EXERCISE GOAL: Narrow the data below down to the lines containing "Review".

BEGIN RECORDS SUPPLIED

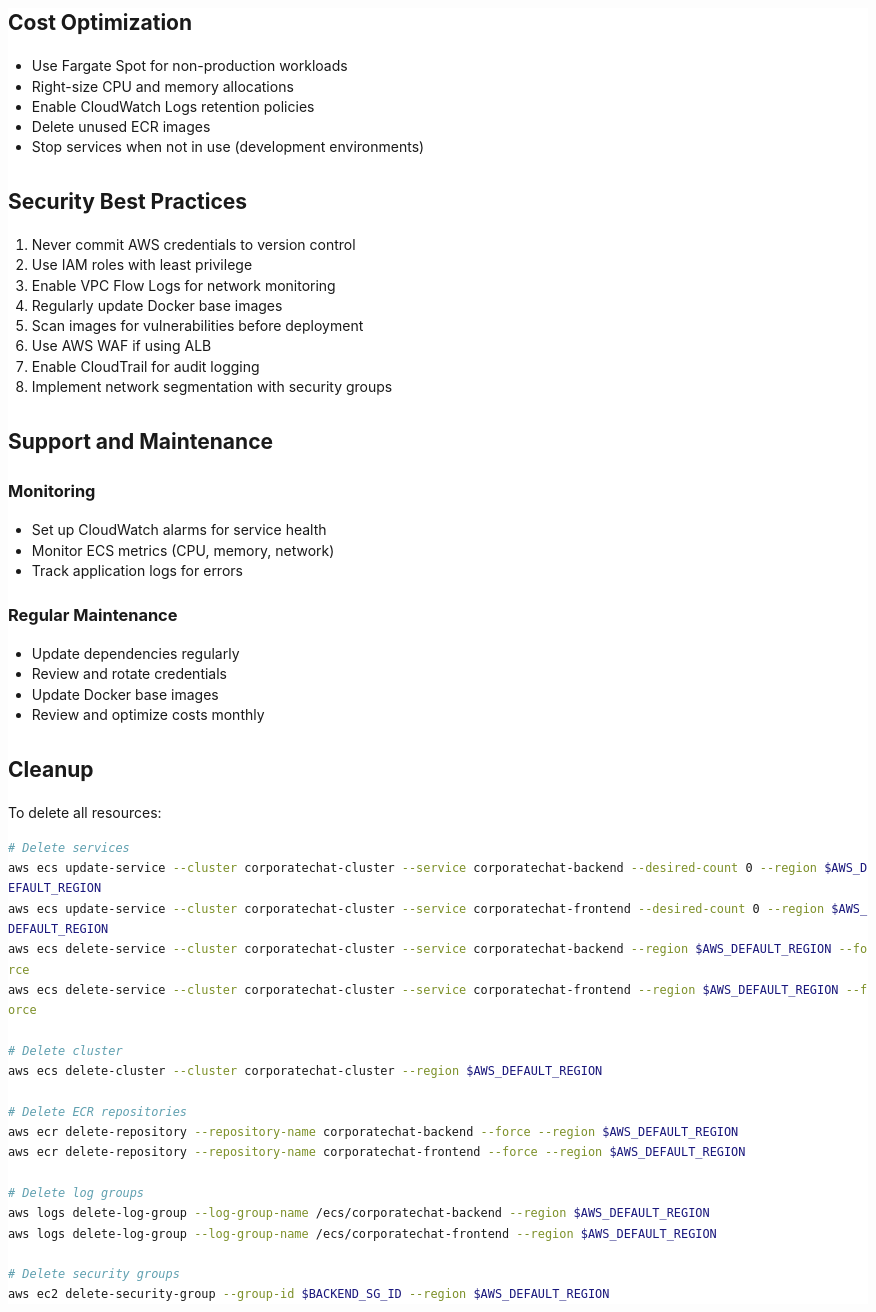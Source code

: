 ## Cost Optimization

- Use Fargate Spot for non-production workloads
- Right-size CPU and memory allocations
- Enable CloudWatch Logs retention policies
- Delete unused ECR images
- Stop services when not in use (development environments)

## Security Best Practices

1. Never commit AWS credentials to version control
2. Use IAM roles with least privilege
3. Enable VPC Flow Logs for network monitoring
4. Regularly update Docker base images
5. Scan images for vulnerabilities before deployment
6. Use AWS WAF if using ALB
7. Enable CloudTrail for audit logging
8. Implement network segmentation with security groups

## Support and Maintenance

### Monitoring
- Set up CloudWatch alarms for service health
- Monitor ECS metrics (CPU, memory, network)
- Track application logs for errors

### Regular Maintenance
- Update dependencies regularly
- Review and rotate credentials
- Update Docker base images
- Review and optimize costs monthly

## Cleanup

To delete all resources:

```bash
# Delete services
aws ecs update-service --cluster corporatechat-cluster --service corporatechat-backend --desired-count 0 --region $AWS_DEFAULT_REGION
aws ecs update-service --cluster corporatechat-cluster --service corporatechat-frontend --desired-count 0 --region $AWS_DEFAULT_REGION
aws ecs delete-service --cluster corporatechat-cluster --service corporatechat-backend --region $AWS_DEFAULT_REGION --force
aws ecs delete-service --cluster corporatechat-cluster --service corporatechat-frontend --region $AWS_DEFAULT_REGION --force

# Delete cluster
aws ecs delete-cluster --cluster corporatechat-cluster --region $AWS_DEFAULT_REGION

# Delete ECR repositories
aws ecr delete-repository --repository-name corporatechat-backend --force --region $AWS_DEFAULT_REGION
aws ecr delete-repository --repository-name corporatechat-frontend --force --region $AWS_DEFAULT_REGION

# Delete log groups
aws logs delete-log-group --log-group-name /ecs/corporatechat-backend --region $AWS_DEFAULT_REGION
aws logs delete-log-group --log-group-name /ecs/corporatechat-frontend --region $AWS_DEFAULT_REGION

# Delete security groups
aws ec2 delete-security-group --group-id $BACKEND_SG_ID --region $AWS_DEFAULT_REGION
```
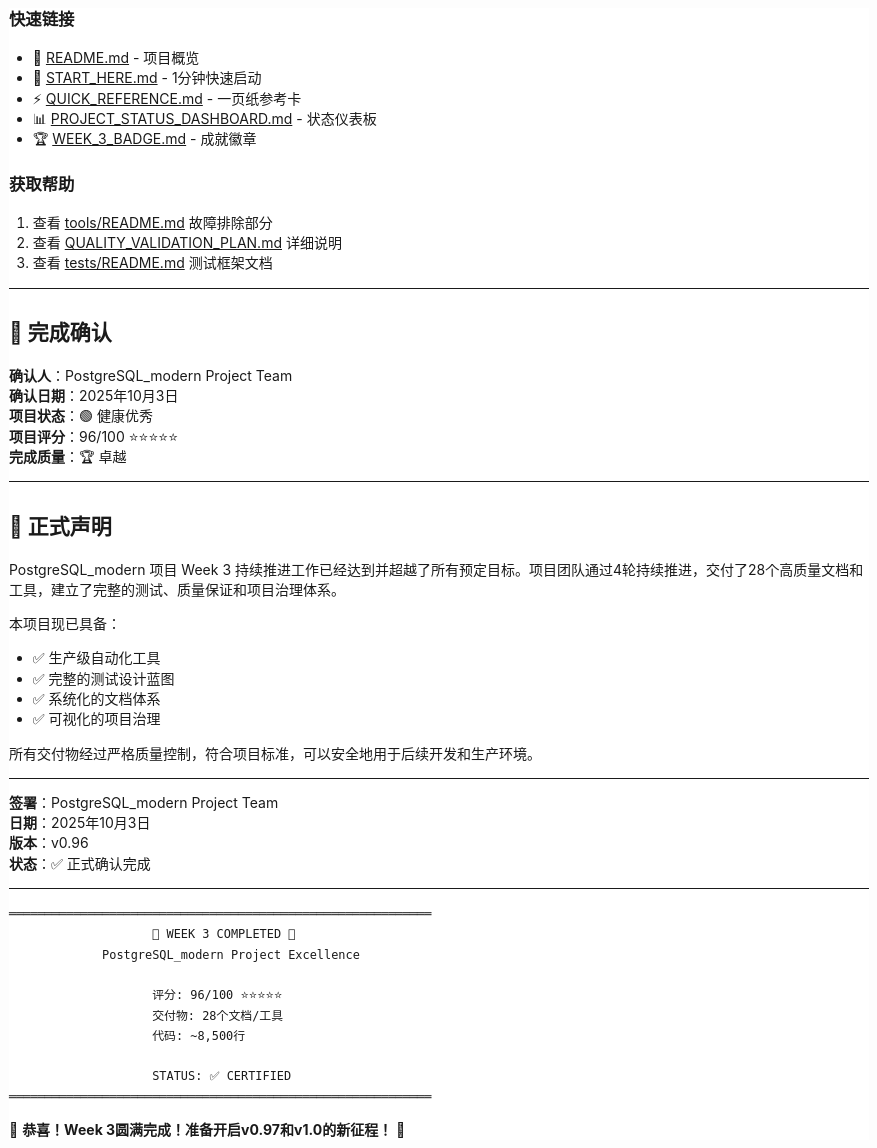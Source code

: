 ### 快速链接

- 📖 [README.md](README.md) - 项目概览
- 🚀 [START_HERE.md](START_HERE.md) - 1分钟快速启动
- ⚡ [QUICK_REFERENCE.md](QUICK_REFERENCE.md) - 一页纸参考卡
- 📊 [PROJECT_STATUS_DASHBOARD.md](PROJECT_STATUS_DASHBOARD.md) - 状态仪表板
- 🏆 [WEEK_3_BADGE.md](WEEK_3_BADGE.md) - 成就徽章

### 获取帮助

1. 查看 [tools/README.md](tools/README.md) 故障排除部分
2. 查看 [QUALITY_VALIDATION_PLAN.md](QUALITY_VALIDATION_PLAN.md) 详细说明
3. 查看 [tests/README.md](tests/README.md) 测试框架文档

---

## 🎊 完成确认

**确认人**：PostgreSQL_modern Project Team  
**确认日期**：2025年10月3日  
**项目状态**：🟢 健康优秀  
**项目评分**：96/100 ⭐⭐⭐⭐⭐  
**完成质量**：🏆 卓越

---

## 📜 正式声明

PostgreSQL_modern 项目 Week 3 持续推进工作已经达到并超越了所有预定目标。项目团队通过4轮持续推进，交付了28个高质量文档和工具，建立了完整的测试、质量保证和项目治理体系。

本项目现已具备：

- ✅ 生产级自动化工具
- ✅ 完整的测试设计蓝图
- ✅ 系统化的文档体系
- ✅ 可视化的项目治理

所有交付物经过严格质量控制，符合项目标准，可以安全地用于后续开发和生产环境。

---

**签署**：PostgreSQL_modern Project Team  
**日期**：2025年10月3日  
**版本**：v0.96  
**状态**：✅ 正式确认完成

---

```text
═══════════════════════════════════════════════════════════
                    🎊 WEEK 3 COMPLETED 🎊
             PostgreSQL_modern Project Excellence
                    
                    评分: 96/100 ⭐⭐⭐⭐⭐
                    交付物: 28个文档/工具
                    代码: ~8,500行
                    
                    STATUS: ✅ CERTIFIED
═══════════════════════════════════════════════════════════
```

🎯 **恭喜！Week 3圆满完成！准备开启v0.97和v1.0的新征程！** 🚀
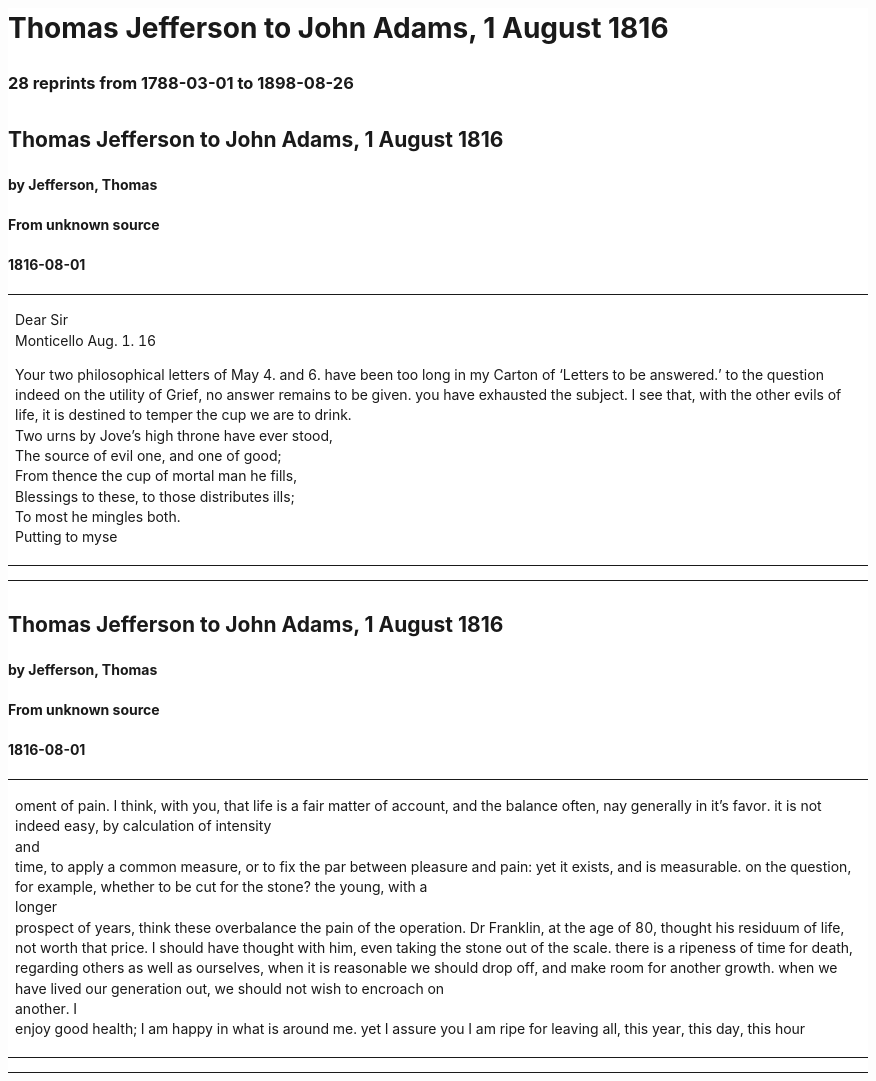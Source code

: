 
# Thomas Jefferson to John Adams, 1 August 1816

### 28 reprints from 1788-03-01 to 1898-08-26

## Thomas Jefferson to John Adams, 1 August 1816

#### by Jefferson, Thomas

#### From unknown source

#### 1816-08-01

<table style="width: 100%;"><tr><td style="width: 50%">

Dear Sir  
Monticello Aug. 1. 16  
  
Your two philosophical letters of May 4. and 6. have been too long in my Carton of ‘Letters to be answered.’ to the question indeed on the utility of Grief, no answer remains to be given. you have exhausted the subject. I see that, with the other evils of life, it is destined to temper the cup we are to drink.  
Two urns by Jove’s high throne have ever stood,  
The source of evil one, and one of good;  
From thence the cup of mortal man he fills,  
Blessings to these, to those distributes ills;  
To most he mingles both.  
Putting to myse
</td></tr></table>

---

## Thomas Jefferson to John Adams, 1 August 1816

#### by Jefferson, Thomas

#### From unknown source

#### 1816-08-01

<table style="width: 100%;"><tr><td style="width: 50%">

oment of pain. I think, with you, that life is a fair matter of account, and the balance often, nay generally in it’s favor. it is not indeed easy, by calculation of intensity  
			 and  
			 time, to apply a common measure, or to fix the par between pleasure and pain: yet it exists, and is measurable. on the question, for example, whether to be cut for the stone? the young, with a  
			 longer  
			 prospect of years, think these overbalance the pain of the operation. Dr Franklin, at the age of 80, thought his residuum of life, not worth that price. I should have thought with him, even taking the stone out of the scale. there is a ripeness of time for death,  
			 regarding others as well as ourselves, when it is reasonable we should drop off, and make room for another growth. when we have lived our generation out, we should not wish to encroach on  
			 another. I  
			 enjoy good health; I am happy in what is around me. yet I assure you I am ripe for leaving all, this year, this day, this hour
</td></tr></table>

---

END RECORDS SUPPLIED

ANSWER FOR THIS EXERCISE:
- Review and rotate credentials
- Review and optimize costs monthly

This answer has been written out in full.